I’ve come to admit it. I’m insecure. Not just unsure, not just immature, but totally insecure. Terrified of my own shadow. When I walk into a room full of people, I’m scouting the nearest empty corner. Every morning when I go into my office, my first instinct is to head straight through my office door to safety, then wonder who’s around the corner talking about me. If you ask anyone who knows me, they’d have no idea.
Everyone has his or her drug of choice to hedge our shortcomings in life. And like all addictions, we tend to hide their extremities. Mine is overachievement.
Back in high school, I absolutely dreaded the morning and after school walk to the parking lot, never knowing whom I’d run into. I became involved in student council so that I could “work” through lunch and wouldn’t have to mingle with the general population. In college, I faithfully avoided sorority meetings and exchanges to the point that I had to quit because I couldn’t afford the fines.
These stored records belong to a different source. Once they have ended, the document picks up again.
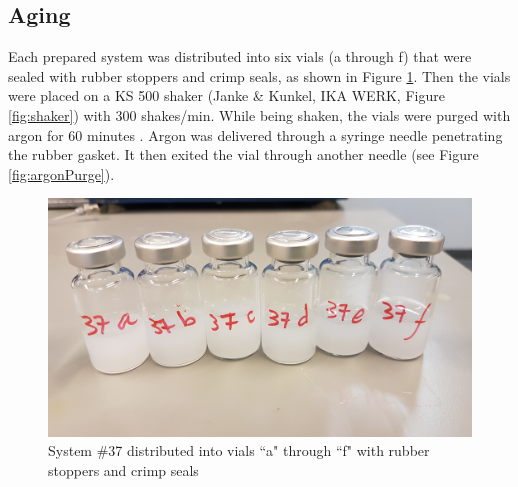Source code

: \subsection{Aging}
Each prepared system was distributed into six vials (a through f) that were sealed with rubber stoppers and crimp seals, as shown in Figure \ref{fig:vials}. Then the vials were placed on a KS 500 shaker (Janke \& Kunkel, IKA WERK, Figure \ref{fig:shaker}) with 300 shakes/min. While being shaken, the vials were purged with argon for 60 minutes \why. Argon was delivered through a syringe needle penetrating the rubber gasket. It then exited the vial through another needle (see Figure \ref{fig:argonPurge}).
\begin{figure}[p]
    \centering
    \includegraphics[width=.7\textwidth]{img/fig/vials.jpg}
    \caption{System \#37 distributed into vials ``a" through ``f" with rubber stoppers and crimp seals}
    \label{fig:vials}
\end{figure}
I couldn’t go out with friends because of theatre practice, or music lessons. I couldn’t hang out because I had to drive to another city for my extended education. I couldn’t be a member of anything, youth group or otherwise, unless I was labeled a leader. I finished my degree at 19 and landed my first professional job by avoiding my life, burying my lack of self-confidence in accolades, and—ultimately—setting myself up for failure. I did not know how to just be myself, because my self-image was scarier than anything.
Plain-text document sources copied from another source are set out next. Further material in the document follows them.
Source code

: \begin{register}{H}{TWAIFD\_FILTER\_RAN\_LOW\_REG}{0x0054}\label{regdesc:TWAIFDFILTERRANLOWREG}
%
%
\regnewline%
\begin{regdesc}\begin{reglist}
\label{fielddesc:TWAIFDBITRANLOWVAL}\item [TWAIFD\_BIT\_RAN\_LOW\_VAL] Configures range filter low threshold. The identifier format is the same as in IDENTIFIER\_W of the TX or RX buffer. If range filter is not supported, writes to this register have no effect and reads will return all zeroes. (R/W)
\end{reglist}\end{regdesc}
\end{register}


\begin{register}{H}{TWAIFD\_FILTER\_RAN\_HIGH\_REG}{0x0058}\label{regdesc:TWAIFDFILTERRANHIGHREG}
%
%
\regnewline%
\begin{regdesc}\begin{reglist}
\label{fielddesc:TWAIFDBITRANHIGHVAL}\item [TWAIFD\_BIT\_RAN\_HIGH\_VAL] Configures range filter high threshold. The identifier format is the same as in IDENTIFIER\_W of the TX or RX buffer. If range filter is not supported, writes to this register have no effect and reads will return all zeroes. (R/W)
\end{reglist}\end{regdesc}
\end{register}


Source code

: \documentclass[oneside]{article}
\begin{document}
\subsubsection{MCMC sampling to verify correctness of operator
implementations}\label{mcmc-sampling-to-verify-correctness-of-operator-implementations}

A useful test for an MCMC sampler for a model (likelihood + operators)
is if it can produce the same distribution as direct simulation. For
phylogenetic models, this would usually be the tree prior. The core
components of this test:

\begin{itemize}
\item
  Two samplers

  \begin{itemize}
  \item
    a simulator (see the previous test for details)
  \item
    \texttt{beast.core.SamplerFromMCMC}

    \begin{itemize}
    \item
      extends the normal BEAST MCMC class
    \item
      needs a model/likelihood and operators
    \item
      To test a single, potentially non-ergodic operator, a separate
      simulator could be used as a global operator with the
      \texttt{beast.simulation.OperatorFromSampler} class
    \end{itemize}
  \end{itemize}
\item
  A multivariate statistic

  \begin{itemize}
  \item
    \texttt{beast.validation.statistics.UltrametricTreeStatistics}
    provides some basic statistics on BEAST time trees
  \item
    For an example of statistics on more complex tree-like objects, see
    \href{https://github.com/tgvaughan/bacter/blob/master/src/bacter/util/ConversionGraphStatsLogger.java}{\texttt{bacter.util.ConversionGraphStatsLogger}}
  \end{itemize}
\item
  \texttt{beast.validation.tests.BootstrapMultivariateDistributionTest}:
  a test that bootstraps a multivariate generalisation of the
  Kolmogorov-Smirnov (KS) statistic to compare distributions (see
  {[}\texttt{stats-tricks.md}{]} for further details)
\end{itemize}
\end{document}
At 21, I was being paid to travel the world, dating the “perfect guy” (long-distance, of course), played the piano at church, and on all the surface levels was right on track. Reality was much more depressing. Every night that I was in town, I returned to my apartment, and never turning a light on, collapsed on the couch. I had been through four cars in two years, had ruined my credit before I had a chance to build it, and managed to destroy every close friendship I’d ever kindled. I was battling bulimia, and losing bad. I hid forks up my sleeves at restaurants so I could gag in the bathroom, then lied about my bloodshot, teary eyes. After a roommate caught me vomiting, I simply moved to a nicer one-bedroom apartment.
This is generally where the testimony turns happy. Where a ray of light shines down to the bottom of the pit, and with slow claps, group hugs and tearful hallelujahs, we find redemption. Doesn’t always happen that way. I wish it did.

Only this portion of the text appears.